Title: Are "think tanks" a good idea?
Post by: coberst on 14/04/2009 18:48:51
Scholars in the Tank
 
Few top ranked scholars are going into government or academic professions; many are going into Think Tanks, which are supported by private interests that are guided often by ideological self-interest.

“More than 1,200 think tanks in the United States provide not only ideas but also experts ready to comment or consult at a moment's notice. Some of these new transmission belts serve as translators and additional outlets for academic ideas, but many add a bias provided by their founders and funders.”

A recent TRIP (Teaching, Research and International Policy) poll noted that few top rated scholars held policy positions in government.  The blame for this rests with the fact that not only are the think tanks absorbing all of the talent but that the talent that goes to academia are often supported in research through funding by industry directly or by the think tanks controlled by industry.
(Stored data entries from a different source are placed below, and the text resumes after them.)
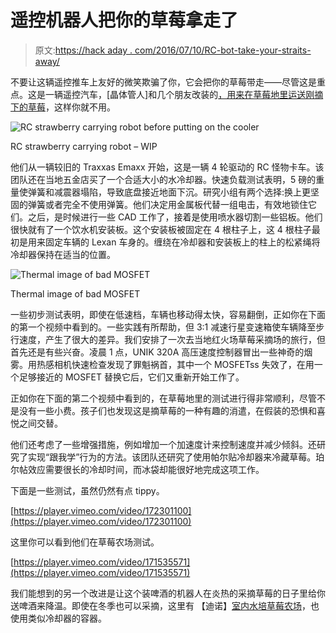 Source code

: # 遥控机器人把你的草莓拿走了

> 原文:[https://hack aday . com/2016/07/10/RC-bot-take-your-straits-away/](https://hackaday.com/2016/07/10/rc-bot-takes-your-strawberries-away/)

不要让这辆遥控推车上友好的微笑欺骗了你，它会把你的草莓带走——尽管这是重点。这是一辆遥控汽车，[晶体管人]和几个朋友改装的[，用来在草莓地里运送刚摘下的草莓](http://transistor-man.com/adventures_of_strawberrybot.html)，这样你就不用。

![RC strawberry carrying robot before putting on the cooler](../Images/b401fee9533db8b988bd96eeb0c749d6.png)

RC strawberry carrying robot – WIP

他们从一辆较旧的 Traxxas Emaxx 开始，这是一辆 4 轮驱动的 RC 怪物卡车。该团队还在当地五金店买了一个合适大小的水冷却器。快速负载测试表明，5 磅的重量使弹簧和减震器塌陷，导致底盘接近地面下沉。研究小组有两个选择:换上更坚固的弹簧或者完全不使用弹簧。他们决定用金属板代替一组电击，有效地锁住它们。之后，是时候进行一些 CAD 工作了，接着是使用喷水器切割一些铝板。他们很快就有了一个饮水机安装板。这个安装板被固定在 4 根柱子上，这 4 根柱子最初是用来固定车辆的 Lexan 车身的。缠绕在冷却器和安装板上的柱上的松紧绳将冷却器保持在适当的位置。

![Thermal image of bad MOSFET](../Images/1574c60f8e15c67509aaac58d401e298.png)

Thermal image of bad MOSFET

一些初步测试表明，即使在低速档，车辆也移动得太快，容易翻倒，正如你在下面的第一个视频中看到的。一些实践有所帮助，但 3:1 减速行星变速箱使车辆降至步行速度，产生了很大的差异。我们安排了一次去当地红火场草莓采摘场的旅行，但首先还是有些兴奋。凌晨 1 点，UNIK 320A 高压速度控制器冒出一些神奇的烟雾。用热感相机快速检查发现了罪魁祸首，其中一个 MOSFETss 失效了，在用一个足够接近的 MOSFET 替换它后，它们又重新开始工作了。

正如你在下面的第二个视频中看到的，在草莓地里的测试进行得非常顺利，尽管不是没有一些小费。孩子们也发现这是摘草莓的一种有趣的消遣，在假装的恐惧和喜悦之间交替。

他们还考虑了一些增强措施，例如增加一个加速度计来控制速度并减少倾斜。还研究了实现“跟我学”行为的方法。该团队还研究了使用帕尔贴冷却器来冷藏草莓。珀尔帖效应需要很长的冷却时间，而冰袋却能很好地完成这项工作。

下面是一些测试，虽然仍然有点 tippy。

[https://player.vimeo.com/video/172301100](https://player.vimeo.com/video/172301100)

这里你可以看到他们在草莓农场测试。

[https://player.vimeo.com/video/171535571](https://player.vimeo.com/video/171535571)

我们能想到的另一个改进是让这个装啤酒的机器人在炎热的采摘草莓的日子里给你送啤酒来降温。即使在冬季也可以采摘，这里有
【迪诺】[室内水培草莓农场](http://hackaday.com/2012/02/08/hydroponic-strawberries-sweeten-up-winter-dolldrums/)，也使用类似冷却器的容器。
One might expect that as citizens, academics would show a bias toward improving public policy when they can.  Also one might expect them to be concentrating on preparing young people into becoming well informed Critical Thinking citizens with the sophistication required to make valid judgments in our very high tech culture.

“As former undersecretary of state David Newsom argued a decade ago, "the growing withdrawal of university scholars behind curtains of theory and modeling would not have wider significance if this trend did not raise questions regarding the preparation of new generations and the future influence of the academic community on public and official perceptions of international issues and events. Teachers plant seeds that shape the thinking of each new generation; this is probably the academic world's most lasting contribution." Yet too often scholars teach theory and methods that are relevant to other academics but not to the majority of the students sitting in the classroom before them.”

Our culture has tended to channel intellectuals, or perhaps more properly those who function as intellectuals, into academic professions. Gramsci makes the accurate distinction that all men and women “are intellectuals…but all do not have the function of intellectuals in society”.

The subordination to power is not just at the individual level but also at the institutional level. Government funds are made available to universities and colleges not for use as they deem fit but for specific government needs. Private industry plays even a larger role in providing funds for educational institutions to perform management and business study. Private industry is not inclined ‘to waste’ money on activities that do not contribute to the bottom line. ‘He who pays the piper calls the tune.’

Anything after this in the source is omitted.